# TRY IT
Among the entries that follow, find every line with the word "commits" and copy it.

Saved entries
----
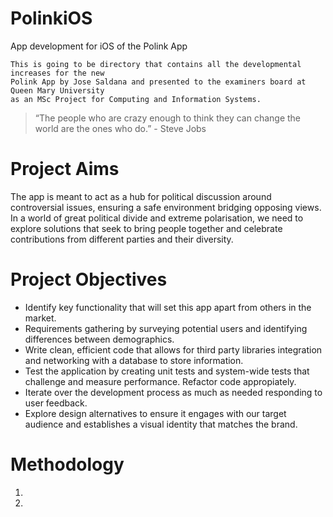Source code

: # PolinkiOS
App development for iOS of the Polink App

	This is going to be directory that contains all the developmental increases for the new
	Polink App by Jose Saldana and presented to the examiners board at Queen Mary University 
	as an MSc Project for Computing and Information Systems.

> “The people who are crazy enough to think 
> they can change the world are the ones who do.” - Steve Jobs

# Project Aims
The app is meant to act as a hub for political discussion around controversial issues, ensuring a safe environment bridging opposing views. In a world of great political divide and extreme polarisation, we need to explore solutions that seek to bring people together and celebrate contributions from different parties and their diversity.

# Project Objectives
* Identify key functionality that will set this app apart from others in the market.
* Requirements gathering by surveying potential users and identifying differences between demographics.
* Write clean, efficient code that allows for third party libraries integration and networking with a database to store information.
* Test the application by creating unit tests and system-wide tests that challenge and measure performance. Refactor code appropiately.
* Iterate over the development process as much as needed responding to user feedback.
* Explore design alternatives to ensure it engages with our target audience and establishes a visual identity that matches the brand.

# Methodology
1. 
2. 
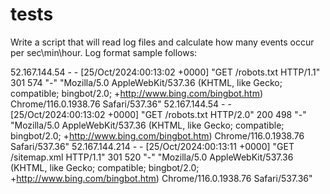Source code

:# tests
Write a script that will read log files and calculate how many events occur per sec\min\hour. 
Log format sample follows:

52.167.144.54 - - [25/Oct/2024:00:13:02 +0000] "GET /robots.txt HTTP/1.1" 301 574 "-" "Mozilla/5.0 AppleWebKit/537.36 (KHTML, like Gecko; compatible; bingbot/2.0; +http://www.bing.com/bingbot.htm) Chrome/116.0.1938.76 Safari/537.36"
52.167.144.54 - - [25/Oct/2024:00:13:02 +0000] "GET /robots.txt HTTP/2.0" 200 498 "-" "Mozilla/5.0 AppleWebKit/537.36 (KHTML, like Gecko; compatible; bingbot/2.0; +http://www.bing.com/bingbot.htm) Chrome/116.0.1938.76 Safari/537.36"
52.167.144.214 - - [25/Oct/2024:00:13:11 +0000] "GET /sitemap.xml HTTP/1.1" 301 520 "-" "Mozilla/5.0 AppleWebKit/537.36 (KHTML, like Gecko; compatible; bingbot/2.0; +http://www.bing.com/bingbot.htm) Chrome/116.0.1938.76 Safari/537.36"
----
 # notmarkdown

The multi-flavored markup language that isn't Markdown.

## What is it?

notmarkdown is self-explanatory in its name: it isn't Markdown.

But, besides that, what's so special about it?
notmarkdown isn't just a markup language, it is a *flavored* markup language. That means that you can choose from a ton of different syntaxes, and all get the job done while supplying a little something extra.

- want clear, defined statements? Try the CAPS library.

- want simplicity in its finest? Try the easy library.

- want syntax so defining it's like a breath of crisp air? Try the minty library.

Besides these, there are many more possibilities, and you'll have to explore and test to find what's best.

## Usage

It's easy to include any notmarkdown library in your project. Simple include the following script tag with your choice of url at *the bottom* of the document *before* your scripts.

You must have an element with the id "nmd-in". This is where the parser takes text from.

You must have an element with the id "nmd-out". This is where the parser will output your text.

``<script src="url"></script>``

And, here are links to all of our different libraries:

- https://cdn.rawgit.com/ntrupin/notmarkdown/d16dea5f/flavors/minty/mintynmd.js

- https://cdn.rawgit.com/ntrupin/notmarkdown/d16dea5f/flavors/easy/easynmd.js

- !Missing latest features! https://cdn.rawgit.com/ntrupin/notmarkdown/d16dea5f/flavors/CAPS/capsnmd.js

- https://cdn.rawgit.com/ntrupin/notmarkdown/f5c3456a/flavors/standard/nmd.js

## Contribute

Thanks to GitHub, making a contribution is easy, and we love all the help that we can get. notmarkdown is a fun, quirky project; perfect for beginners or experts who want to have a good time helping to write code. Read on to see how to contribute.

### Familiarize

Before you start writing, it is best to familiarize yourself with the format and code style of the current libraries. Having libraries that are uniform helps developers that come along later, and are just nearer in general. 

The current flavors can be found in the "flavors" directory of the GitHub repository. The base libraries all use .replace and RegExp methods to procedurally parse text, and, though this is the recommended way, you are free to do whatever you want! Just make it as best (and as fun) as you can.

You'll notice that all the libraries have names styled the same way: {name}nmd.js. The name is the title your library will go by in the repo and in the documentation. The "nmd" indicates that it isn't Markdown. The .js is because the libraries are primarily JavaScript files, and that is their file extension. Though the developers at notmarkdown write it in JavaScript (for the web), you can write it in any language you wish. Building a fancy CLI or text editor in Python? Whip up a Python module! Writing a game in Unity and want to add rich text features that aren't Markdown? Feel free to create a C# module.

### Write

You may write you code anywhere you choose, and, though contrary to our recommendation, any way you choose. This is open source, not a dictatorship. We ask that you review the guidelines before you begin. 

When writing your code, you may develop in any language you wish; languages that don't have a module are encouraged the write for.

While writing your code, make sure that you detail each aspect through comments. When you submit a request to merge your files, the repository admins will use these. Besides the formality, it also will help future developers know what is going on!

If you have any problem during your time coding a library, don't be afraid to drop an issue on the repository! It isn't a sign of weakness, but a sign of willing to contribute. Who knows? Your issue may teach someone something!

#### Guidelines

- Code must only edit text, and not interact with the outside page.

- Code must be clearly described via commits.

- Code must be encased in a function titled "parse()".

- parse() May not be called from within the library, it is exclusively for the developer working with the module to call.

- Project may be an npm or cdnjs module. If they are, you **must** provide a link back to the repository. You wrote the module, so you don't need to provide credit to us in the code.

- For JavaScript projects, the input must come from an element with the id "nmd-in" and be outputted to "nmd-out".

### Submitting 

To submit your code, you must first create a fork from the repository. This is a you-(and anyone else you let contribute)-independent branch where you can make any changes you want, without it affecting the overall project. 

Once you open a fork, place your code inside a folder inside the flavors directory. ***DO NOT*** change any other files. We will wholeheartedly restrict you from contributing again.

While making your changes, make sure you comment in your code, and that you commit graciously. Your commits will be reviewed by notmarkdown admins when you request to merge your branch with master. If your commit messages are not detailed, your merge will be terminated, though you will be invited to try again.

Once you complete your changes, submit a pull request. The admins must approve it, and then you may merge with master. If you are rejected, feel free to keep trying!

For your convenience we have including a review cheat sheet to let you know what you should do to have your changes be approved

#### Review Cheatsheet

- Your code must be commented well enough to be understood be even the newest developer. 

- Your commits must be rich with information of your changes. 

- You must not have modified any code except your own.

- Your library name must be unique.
----
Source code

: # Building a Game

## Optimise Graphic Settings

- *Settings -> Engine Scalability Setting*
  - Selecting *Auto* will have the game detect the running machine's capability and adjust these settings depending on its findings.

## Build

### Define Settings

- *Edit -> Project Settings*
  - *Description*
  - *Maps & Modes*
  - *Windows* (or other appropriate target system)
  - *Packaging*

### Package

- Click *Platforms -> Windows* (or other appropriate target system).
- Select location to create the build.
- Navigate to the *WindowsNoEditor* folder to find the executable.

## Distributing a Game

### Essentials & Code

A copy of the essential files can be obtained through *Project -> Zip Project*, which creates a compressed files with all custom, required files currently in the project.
----
# RESPONSE TO THIS TASK
- Code must be clearly described via commits.
While making your changes, make sure you comment in your code, and that you commit graciously. Your commits will be reviewed by notmarkdown admins when you request to merge your branch with master. If your commit messages are not detailed, your merge will be terminated, though you will be invited to try again.
- Your commits must be rich with information of your changes. 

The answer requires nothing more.